La frénésie se communique une personne à la fois, plus souvent autour du BBQ l’été. Mais, c’est surtout l’idée que notre voisin ou pire notre beau-frère fait un meilleur rendement que nous qui hante les gens. Comment lui, qui est moins brillant peut faire beaucoup d’argent avec Nortel et pas nous?

 

À l’inverse, la panique est particulière puisqu’elle est aussi contagieuse que rapide. Si en plus on rajoute un élément externe comme une guerre ou une pandémie, l’accélération devient inouïe. Cette relation apparait lorsque la panique a pris le dessus et les gens vendent massivement tous leurs placements sans raisonnement envers le risque réel.

 

Je ne crois pas me tromper en disant que le mois de janvier qui vient de se terminer a été pour le moins turbulent. Bien qu’aucun évènement externe n’ait eu lieu, la hausse prévue des taux d’intérêt a grandement fait réagir les investisseurs. Les tensions en Ukraine ont probablement exacerbé le tout, mais il est assez clair que nous avons vu, et voyons encore de la panique sur les marchés.

 

“Il y a toujours une raison de s’inquiéter lorsqu’on possède des actions” Warren Buffet[1]

 

Je vous demande maintenant d’imaginer pour un instant que vous vous retrouvez en 1919. À ce moment, la 1re guerre mondiale terminée a laissé une Europe ravagée et son économie faible. Avec tout ça en tête, je vous offre d’acheter des parts dans une compagnie de breuvage pétillant et caféiné à 40$ l’action.

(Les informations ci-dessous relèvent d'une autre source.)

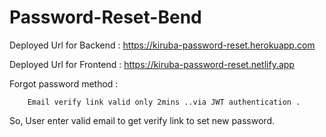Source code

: # Password-Reset-Bend

Deployed Url for Backend  : https://kiruba-password-reset.herokuapp.com

Deployed Url for Frontend : https://kiruba-password-reset.netlify.app

Forgot password method :

        Email verify link valid only 2mins ..via JWT authentication . 
So, User enter valid email to get verify link to set new password.


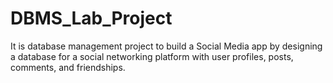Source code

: # DBMS_Lab_Project
It is database management project to build a Social Media app by designing a database for a social networking platform with user profiles, posts, comments, and friendships. 
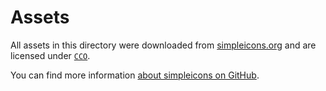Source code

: # Assets

All assets in this directory were downloaded from [simpleicons.org](https://simpleicons.org/)
and are licensed under [`CCO`](https://github.com/simple-icons/simple-icons/blob/develop/LICENSE.md).

You can find more information [about simpleicons on GitHub](https://github.com/simple-icons/simple-icons).
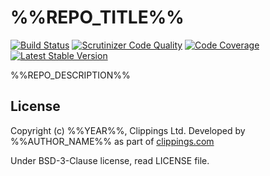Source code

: %%REPO_TITLE%%
=====

[![Build Status](https://travis-ci.org/%%REPO_NAME%%.png?branch=master)](https://travis-ci.org/%%REPO_NAME%%)
[![Scrutinizer Code Quality](https://scrutinizer-ci.com/g/%%REPO_NAME%%/badges/quality-score.png?s=6e7541ce4d093a04ab800e34ac8c3135f7310ee2)](https://scrutinizer-ci.com/g/%%REPO_NAME%%/)
[![Code Coverage](https://scrutinizer-ci.com/g/%%REPO_NAME%%/badges/coverage.png?s=bbf3d9afdb04d93f2492a0b83ded665c9362ea7b)](https://scrutinizer-ci.com/g/%%REPO_NAME%%/)
[![Latest Stable Version](https://poser.pugx.org/%%REPO_NAME%%/v/stable.png)](https://packagist.org/packages/%%REPO_NAME%%)

%%REPO_DESCRIPTION%%

## License

Copyright (c) %%YEAR%%, Clippings Ltd. Developed by %%AUTHOR_NAME%% as part of [clippings.com](http://clippings.com)

Under BSD-3-Clause license, read LICENSE file.
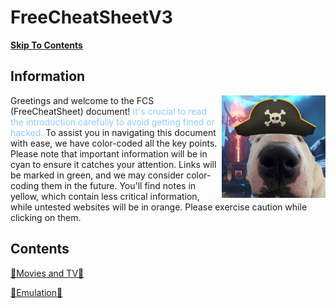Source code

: # FreeCheatSheetV3
[**Skip To Contents**](#contents)

## Information 

<img align="right" width="33%" src="https://github.com/FreeCheatSheet/FreeCheatSheetGuide/blob/main/PiracyDog.png">

<p> Greetings and welcome to the FCS (FreeCheatSheet) document! <span style="color:#90caf9">It's crucial to read the introduction carefully to avoid getting fined or hacked.</span> To assist you in navigating this document with ease, we have color-coded all the key points. Please note that important information will be in cyan to ensure it catches your attention. Links will be marked in green, and we may consider color-coding them in the future. You'll find notes in yellow, which contain less critical information, while untested websites will be in orange. Please exercise caution while clicking on them. <p>

## Contents
[🍿Movies and TV🍿](https://github.com/FreeCheatSheet/FreeCheatSheetGuide/blob/main/Streaming.md)

[💾Emulation💾](https://github.com/FreeCheatSheet/FreeCheatSheetGuide/blob/main/Emulation.md)
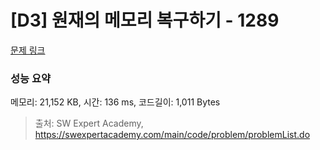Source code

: # [D3] 원재의 메모리 복구하기 - 1289 

[문제 링크](https://swexpertacademy.com/main/code/problem/problemDetail.do?contestProbId=AV19AcoKI9sCFAZN) 

### 성능 요약

메모리: 21,152 KB, 시간: 136 ms, 코드길이: 1,011 Bytes



> 출처: SW Expert Academy, https://swexpertacademy.com/main/code/problem/problemList.do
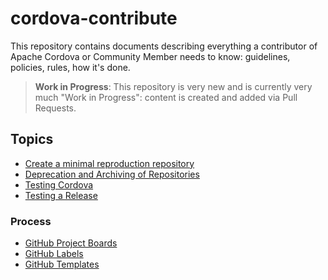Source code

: # cordova-contribute

This repository contains documents describing everything a contributor of Apache Cordova or Community Member needs to know: guidelines, policies, rules, how it's done.

> **Work in Progress**: This repository is very new and is currently very much "Work in Progress": content is created and added via Pull Requests.

## Topics

- [Create a minimal reproduction repository](create-reproduction.md)
- [Deprecation and Archiving of Repositories](deprecation.md)
- [Testing Cordova](testing.md)
- [Testing a Release](testing-releases.md)

### Process

- [GitHub Project Boards](github-project-boards.md)
- [GitHub Labels](github-labels.md)
- [GitHub Templates](github-templates.md)
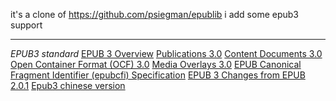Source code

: 
it's a clone of https://github.com/psiegman/epublib
i add some epub3 support

*********

*EPUB3 standard*
[EPUB 3 Overview](http://www.idpf.org/epub/30/spec/epub30-overview.html)
[Publications 3.0](http://www.idpf.org/epub/30/spec/epub30-publications.html)
[Content Documents 3.0](http://www.idpf.org/epub/30/spec/epub30-contentdocs.html)
[Open Container Format (OCF) 3.0](http://www.idpf.org/epub/30/spec/epub30-ocf.html)
[Media Overlays 3.0](http://idpf.org/epub/30/spec/epub30-mediaoverlays.html)
[EPUB Canonical Fragment Identifier (epubcfi) Specification](http://www.idpf.org/epub/linking/cfi/epub-cfi.html)
[EPUB 3 Changes from EPUB 2.0.1](http://www.idpf.org/epub/30/spec/epub30-changes.html)
[Epub3 chinese version](http://epub.anfengde.com/epub-3-0-standard-chinese-version)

Les 25 années suivantes vous auraient apporté la grippe espagnole, la dépression de 1929, la panique bancaire de 1931, la Deuxième Guerre mondiale, la chute de la France et Pearl Harbor. Des évènements tragiques et qui auraient fait paniquer des gens bien plus téméraires.

 

Cependant, de l’autre côté, vous auriez aussi vu votre compagnie passer de 9 000 gallons de vente à 390 000 gallons seulement dans les dix premières années. En 1931, l’entreprise aurait commencé une des plus grandes campagnes publicitaires de sa génération en liant son produit avec l’image du père Noël.  Durant la Deuxième Guerre mondiale, le gouvernement américain aurait exigé de votre compagnie que chaque soldat américain ait accès à vos boissons pour soutenir le moral des troupes. Par ailleurs, depuis votre achat, votre dividende n’a jamais été réduit ou coupé, peu importe les évènements[2].

 

Vous avez sans doute deviné que je parle ici de Coca-Cola.  Bien que le centenaire entre votre « achat » et aujourd’hui fut particulièrement mouvementé, il n’y aurait jamais eu de bon moment pour vendre votre compagnie.  

 

Comment savoir si votre compagnie est un Nortel ou un Coca-Cola? Demandez-vous simplement, sans vérifier sur internet, ce que vendait Nortel et ce que vendait Coca-Cola en 2001.  Comme le disait Yogi Berra « Vous pouvez observer beaucoup simplement en regardant! ».

 

L’outil le plus utile pour un investisseur est son estomac et non sa tête. Il faut se souvenir que bien que vous ayez des sentiments envers les entreprises que vous possédez, les actions que vous avez eues ne savent pas que vous en êtes propriétaire. Dans le passé, j’ai personnellement trouvé qu’un bon verre de Coca-Cola Zéro m’a toujours permis de garder la tête froide dans ses moments.